AIM OF THE EXERCISE
What lines below include the word "python"? Copy each one.

--- PROVIDED INFORMATION Enclosed Below ---

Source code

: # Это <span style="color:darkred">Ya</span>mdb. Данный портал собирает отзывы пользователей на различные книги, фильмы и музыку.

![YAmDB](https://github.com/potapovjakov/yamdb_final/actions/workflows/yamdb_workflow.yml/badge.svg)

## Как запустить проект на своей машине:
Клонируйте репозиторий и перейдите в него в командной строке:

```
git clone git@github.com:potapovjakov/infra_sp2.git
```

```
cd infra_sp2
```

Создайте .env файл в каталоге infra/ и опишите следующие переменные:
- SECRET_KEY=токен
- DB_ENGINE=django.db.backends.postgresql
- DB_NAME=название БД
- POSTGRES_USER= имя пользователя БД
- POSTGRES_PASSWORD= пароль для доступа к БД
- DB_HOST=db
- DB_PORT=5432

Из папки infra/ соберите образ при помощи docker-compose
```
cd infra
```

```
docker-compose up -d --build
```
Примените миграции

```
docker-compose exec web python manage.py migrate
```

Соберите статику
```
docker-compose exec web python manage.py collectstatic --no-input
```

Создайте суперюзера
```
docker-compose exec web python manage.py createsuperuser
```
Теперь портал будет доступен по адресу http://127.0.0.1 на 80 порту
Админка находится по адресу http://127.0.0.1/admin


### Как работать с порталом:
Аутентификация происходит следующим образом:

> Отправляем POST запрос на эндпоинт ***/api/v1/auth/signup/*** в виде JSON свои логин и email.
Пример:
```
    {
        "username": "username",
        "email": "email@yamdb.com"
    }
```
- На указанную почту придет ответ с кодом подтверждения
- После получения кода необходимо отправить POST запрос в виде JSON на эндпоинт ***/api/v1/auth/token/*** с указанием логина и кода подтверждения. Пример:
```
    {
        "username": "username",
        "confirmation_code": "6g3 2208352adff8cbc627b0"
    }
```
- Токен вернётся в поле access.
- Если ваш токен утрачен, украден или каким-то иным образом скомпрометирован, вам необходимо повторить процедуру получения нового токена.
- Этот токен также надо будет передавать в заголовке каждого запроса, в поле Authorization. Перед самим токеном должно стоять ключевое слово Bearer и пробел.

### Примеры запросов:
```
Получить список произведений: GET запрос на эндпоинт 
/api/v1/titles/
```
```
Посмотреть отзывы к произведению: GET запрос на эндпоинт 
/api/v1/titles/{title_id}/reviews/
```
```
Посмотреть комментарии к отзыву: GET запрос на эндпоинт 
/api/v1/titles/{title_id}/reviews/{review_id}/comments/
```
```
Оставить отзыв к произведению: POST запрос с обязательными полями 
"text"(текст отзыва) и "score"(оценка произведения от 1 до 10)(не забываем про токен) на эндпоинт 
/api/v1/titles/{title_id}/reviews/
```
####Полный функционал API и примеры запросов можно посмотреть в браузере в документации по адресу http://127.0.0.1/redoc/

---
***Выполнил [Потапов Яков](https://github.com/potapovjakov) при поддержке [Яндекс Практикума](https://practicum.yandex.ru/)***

--- End of Enclosed PROVIDED INFORMATION ---

SOLUTION FOR THIS PROBLEM
docker-compose exec web python manage.py migrate
docker-compose exec web python manage.py collectstatic --no-input
docker-compose exec web python manage.py createsuperuser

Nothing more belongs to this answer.